Exactly. They can track apprehensions and border crossings through points of entry. Nobody knows, one way or another, how many people cross through undetected. So it's a moot point to bring that up. The known and verified data shows there's nothing even close to a crisis at the southern border. To argue the opposite, you'd have to make **** up out of thin air, and suggest hordes of illegal immigrants are coming into the country undetected and unknown by anyone.
to the contrary.
let's fact check the MS-13 point being made. I'll even use Snopes.
https://www.snopes.com/fact-check/criminal-aliens-gang-members/
“Criminal Aliens”
U.S. Customs and Border Protection (CBP) considers someone as having a criminal record if that person has “been convicted of crime, whether in the United States or abroad, so long as the conviction is for conduct which is deemed criminal by the United States.” Broadly speaking, the “over 17,000 adults arrested at the border had prior criminal records” claim holds up, but context is important. Of the 17,000 adults referenced here, 63 percent were not attempting to cross the southern border on land between ports of entry, and therefore their inclusion in a “wall” fact post is misleading, as explained by Public Radio International (PRI):
A full 63 percent of those individuals were “encountered” by the Office of Field Operations (OFO). Those are the people you meet at the airport and at border crossings. In other words, the “criminal aliens” they encountered were travelers who failed routine checks at legal entry ports and were denied entry.

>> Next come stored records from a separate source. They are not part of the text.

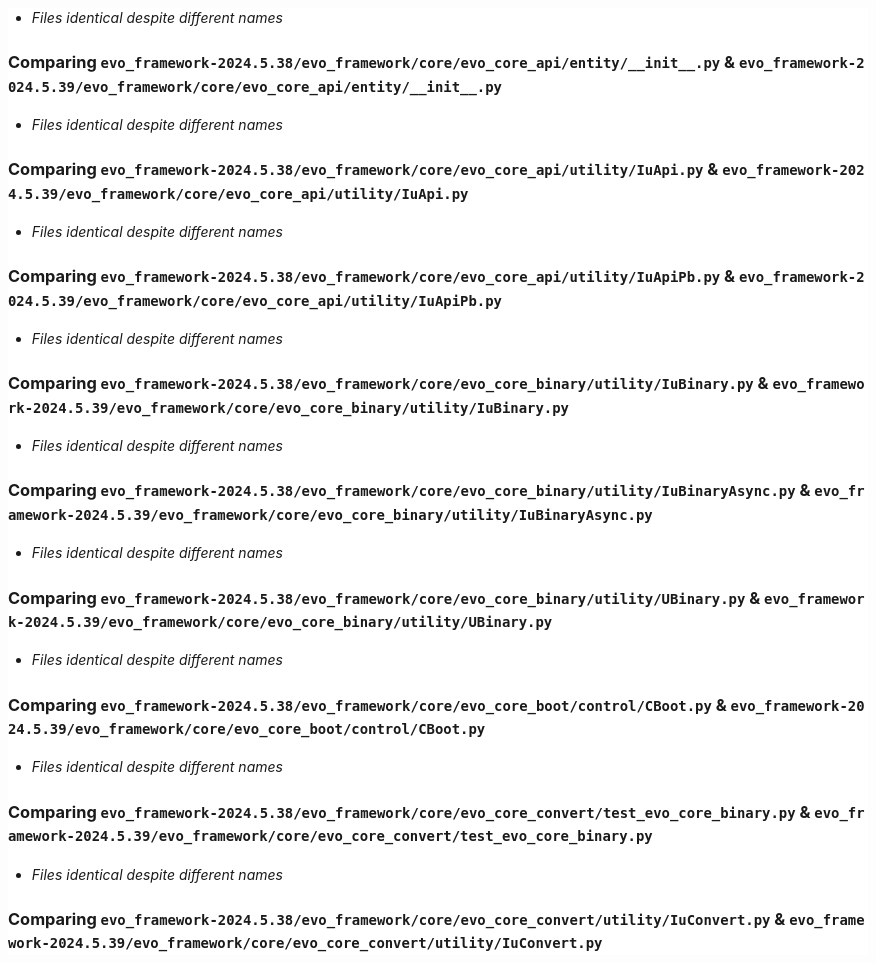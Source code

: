 * *Files identical despite different names*

### Comparing `evo_framework-2024.5.38/evo_framework/core/evo_core_api/entity/__init__.py` & `evo_framework-2024.5.39/evo_framework/core/evo_core_api/entity/__init__.py`

 * *Files identical despite different names*

### Comparing `evo_framework-2024.5.38/evo_framework/core/evo_core_api/utility/IuApi.py` & `evo_framework-2024.5.39/evo_framework/core/evo_core_api/utility/IuApi.py`

 * *Files identical despite different names*

### Comparing `evo_framework-2024.5.38/evo_framework/core/evo_core_api/utility/IuApiPb.py` & `evo_framework-2024.5.39/evo_framework/core/evo_core_api/utility/IuApiPb.py`

 * *Files identical despite different names*

### Comparing `evo_framework-2024.5.38/evo_framework/core/evo_core_binary/utility/IuBinary.py` & `evo_framework-2024.5.39/evo_framework/core/evo_core_binary/utility/IuBinary.py`

 * *Files identical despite different names*

### Comparing `evo_framework-2024.5.38/evo_framework/core/evo_core_binary/utility/IuBinaryAsync.py` & `evo_framework-2024.5.39/evo_framework/core/evo_core_binary/utility/IuBinaryAsync.py`

 * *Files identical despite different names*

### Comparing `evo_framework-2024.5.38/evo_framework/core/evo_core_binary/utility/UBinary.py` & `evo_framework-2024.5.39/evo_framework/core/evo_core_binary/utility/UBinary.py`

 * *Files identical despite different names*

### Comparing `evo_framework-2024.5.38/evo_framework/core/evo_core_boot/control/CBoot.py` & `evo_framework-2024.5.39/evo_framework/core/evo_core_boot/control/CBoot.py`

 * *Files identical despite different names*

### Comparing `evo_framework-2024.5.38/evo_framework/core/evo_core_convert/test_evo_core_binary.py` & `evo_framework-2024.5.39/evo_framework/core/evo_core_convert/test_evo_core_binary.py`

 * *Files identical despite different names*

### Comparing `evo_framework-2024.5.38/evo_framework/core/evo_core_convert/utility/IuConvert.py` & `evo_framework-2024.5.39/evo_framework/core/evo_core_convert/utility/IuConvert.py`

Those “encountered” individuals would have been immediately deported, thanks to fingerprinting efforts at ports of entry. In terms of individuals encountered crossing the U.S.-Mexico border where a wall might one day exist, only 6,259 individuals with criminal records were encountered by agents in between ports of entry in 2018, according to U.S. Border Patrol statistics.
Those 6,259 or so individuals represent just 1.7% of the 361,993 total number of people encountered by U.S Border Patrol between ports of entry in 2018. Furthermore, nearly 50% of the crimes related to this list of “criminal alien” encounters involved individuals whose criminal status stemmed from past failed attempts to cross the border
the key number here is 6,259 - even though those people represent " just 1.7% of the 361,993 total number of people encountered by U.S Border Patrol between ports of entry in 2018".
hold onto that number, 6,259, as they represent the criminals coming over. That's what Snopes says and no leftie has ever disagreed with Snopes. So we won't start now.
The correctional population in this country is currently, or at last report, 7,259,500 (give or take a few hundred or thousand, since that number is too clean to be 100% true).
https://www.bjs.gov/content/pub/pdf/cpus16.pdf
We have a total of 6,046 correctional centers (State prisons, Federal prisons, Juvenile detention facilities, jails).
Which makes that approximately 1,200 people per facility.
Per veritas, it costs between $31,000 and $60,000 to house an inmate per year, nationwide
https://www.marketplace.org/2017/05/15/world/how-much-does-it-cost-send-someone-prison
Which, when extrapolated, is $225,044,500,000. per year. Using the low end of $31,000 per prisoner per year.
but, back to the earlier number. 6,259.
That represents fIve additional prison/correctional center populations. Which is $194,029,000. per year. Using the low end of $31,000 per prisoner per year.
This is also more money than we give to many countries in foreign aid. And represents money we could spend on our own homeless population, veterans healthcare, etc, etc.